Hallmark offers nearly 100 milestone birthday cards ranging from age 13 to 100, and more are available in Shoebox and other lines.

The most important image in a milestone birthday card is the number. Patterns, colors and processes make the number stand out on the card’s cover, and inside, the size of the type increases for older ages.

Younger years look to future
Beginning with 13, important birthdays include 16, 18 and 21.

Milestones cards carry a lot of energy and use a lot of exclamation points. Messages are focused on the future and often provide advice because they are typically given by someone who is older.

In decades, humor rules
After age 21, milestones cards are most popular for the decades – 30, 40, 50 and 60. Cards for ages 30 to 60 mostly are given by peers.

Of all the milestone birthdays, 30 is the most challenging age. Age jokes at 30 once were more popular, but now that baby boomers (in their 40s, 50s, and 60s) are defining attitudes about aging, 30 definitely is not considered old.

50 is new 30
Fifty has become the new age 30. The most "attitude" can be infused into into 50 cards because at that point recipients are typically very comfortable with who they are.

Humor is edgier and more intimate at 50, and tends to focus on the stereotypes of aging. Cards contain more inside jokes because they’re coming from peers who have been there or are nearing that age. As baby boomers continue to age, some of that edgier humor is working its way into 60 cards, too.

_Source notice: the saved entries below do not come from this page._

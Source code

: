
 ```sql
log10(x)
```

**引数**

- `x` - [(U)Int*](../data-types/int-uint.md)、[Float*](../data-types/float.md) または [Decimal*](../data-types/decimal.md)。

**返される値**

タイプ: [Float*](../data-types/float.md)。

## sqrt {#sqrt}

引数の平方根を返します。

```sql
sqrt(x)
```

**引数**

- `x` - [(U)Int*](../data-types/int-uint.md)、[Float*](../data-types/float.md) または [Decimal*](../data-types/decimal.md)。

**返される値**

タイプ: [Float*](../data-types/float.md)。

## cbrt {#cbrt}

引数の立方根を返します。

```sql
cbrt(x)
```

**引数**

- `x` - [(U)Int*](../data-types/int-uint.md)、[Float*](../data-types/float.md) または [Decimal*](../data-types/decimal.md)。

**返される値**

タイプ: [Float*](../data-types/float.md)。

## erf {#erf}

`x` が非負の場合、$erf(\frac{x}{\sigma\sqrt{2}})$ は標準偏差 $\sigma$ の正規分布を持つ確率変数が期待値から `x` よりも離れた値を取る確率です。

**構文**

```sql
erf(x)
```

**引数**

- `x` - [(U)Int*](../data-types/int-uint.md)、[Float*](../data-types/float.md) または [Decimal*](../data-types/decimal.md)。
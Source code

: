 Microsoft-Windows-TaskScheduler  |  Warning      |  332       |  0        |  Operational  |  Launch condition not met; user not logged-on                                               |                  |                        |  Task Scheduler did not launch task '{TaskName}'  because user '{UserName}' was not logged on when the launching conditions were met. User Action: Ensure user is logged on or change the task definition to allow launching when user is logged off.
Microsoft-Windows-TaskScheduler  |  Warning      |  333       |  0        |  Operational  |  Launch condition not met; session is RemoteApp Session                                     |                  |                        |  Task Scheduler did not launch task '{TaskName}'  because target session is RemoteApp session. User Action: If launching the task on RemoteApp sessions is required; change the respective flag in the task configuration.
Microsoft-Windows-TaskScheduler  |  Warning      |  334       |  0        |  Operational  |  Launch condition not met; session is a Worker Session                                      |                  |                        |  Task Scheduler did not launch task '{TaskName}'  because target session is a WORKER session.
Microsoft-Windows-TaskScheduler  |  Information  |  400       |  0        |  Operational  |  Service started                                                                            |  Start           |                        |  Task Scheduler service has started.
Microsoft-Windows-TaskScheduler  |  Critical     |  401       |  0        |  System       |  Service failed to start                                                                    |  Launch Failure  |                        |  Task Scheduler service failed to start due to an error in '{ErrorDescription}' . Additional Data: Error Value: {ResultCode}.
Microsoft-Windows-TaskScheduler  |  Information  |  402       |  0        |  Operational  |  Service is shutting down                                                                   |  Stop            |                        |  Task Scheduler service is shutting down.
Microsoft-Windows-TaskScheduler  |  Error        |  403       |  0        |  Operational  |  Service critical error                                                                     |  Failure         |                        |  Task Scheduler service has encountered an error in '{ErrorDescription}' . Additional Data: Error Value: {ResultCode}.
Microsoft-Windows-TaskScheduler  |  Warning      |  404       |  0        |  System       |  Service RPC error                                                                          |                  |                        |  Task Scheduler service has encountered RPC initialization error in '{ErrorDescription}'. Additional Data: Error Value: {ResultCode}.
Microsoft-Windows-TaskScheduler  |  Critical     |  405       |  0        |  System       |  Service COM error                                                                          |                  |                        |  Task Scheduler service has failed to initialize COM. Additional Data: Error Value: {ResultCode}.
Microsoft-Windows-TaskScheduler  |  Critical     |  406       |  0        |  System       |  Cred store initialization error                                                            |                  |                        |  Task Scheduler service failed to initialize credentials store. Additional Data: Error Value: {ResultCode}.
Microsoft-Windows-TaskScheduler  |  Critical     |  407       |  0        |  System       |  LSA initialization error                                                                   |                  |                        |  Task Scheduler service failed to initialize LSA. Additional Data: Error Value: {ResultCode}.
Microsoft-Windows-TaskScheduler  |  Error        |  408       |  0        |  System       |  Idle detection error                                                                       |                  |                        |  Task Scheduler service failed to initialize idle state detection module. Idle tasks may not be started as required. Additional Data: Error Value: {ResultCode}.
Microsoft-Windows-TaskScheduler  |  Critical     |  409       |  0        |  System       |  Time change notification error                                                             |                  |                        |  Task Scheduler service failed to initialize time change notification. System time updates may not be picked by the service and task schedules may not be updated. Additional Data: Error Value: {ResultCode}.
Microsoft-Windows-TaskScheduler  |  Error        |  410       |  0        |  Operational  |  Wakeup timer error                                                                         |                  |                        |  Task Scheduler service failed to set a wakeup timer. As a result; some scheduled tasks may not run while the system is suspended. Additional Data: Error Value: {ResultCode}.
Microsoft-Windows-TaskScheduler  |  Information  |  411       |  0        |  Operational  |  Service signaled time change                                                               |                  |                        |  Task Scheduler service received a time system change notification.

Not all milestone cards contain humor, however. One popular approach that works at any age beyond 30 is a nostalgic look back at everything that has taken place in the years since the person was born.

"Fifty especially is a milestone people want to celebrate and commemorate,” says Hallmark writer Suzanne Berry. "People look at 50 as a time when they’re entering their prime. It’s a time to give back or to pursue a dream, and those thoughts appear in the messages on some of our cards.”

From 65, respectful messages
After age 60, consumers count in fives with cards available through age 100. These cards begin to take a more respectful approach because they generally are sent by someone younger.

Although age jokes remain popular at 70, the cards begin to focus on what the person has experienced, and tend to celebrate all someone has accomplished.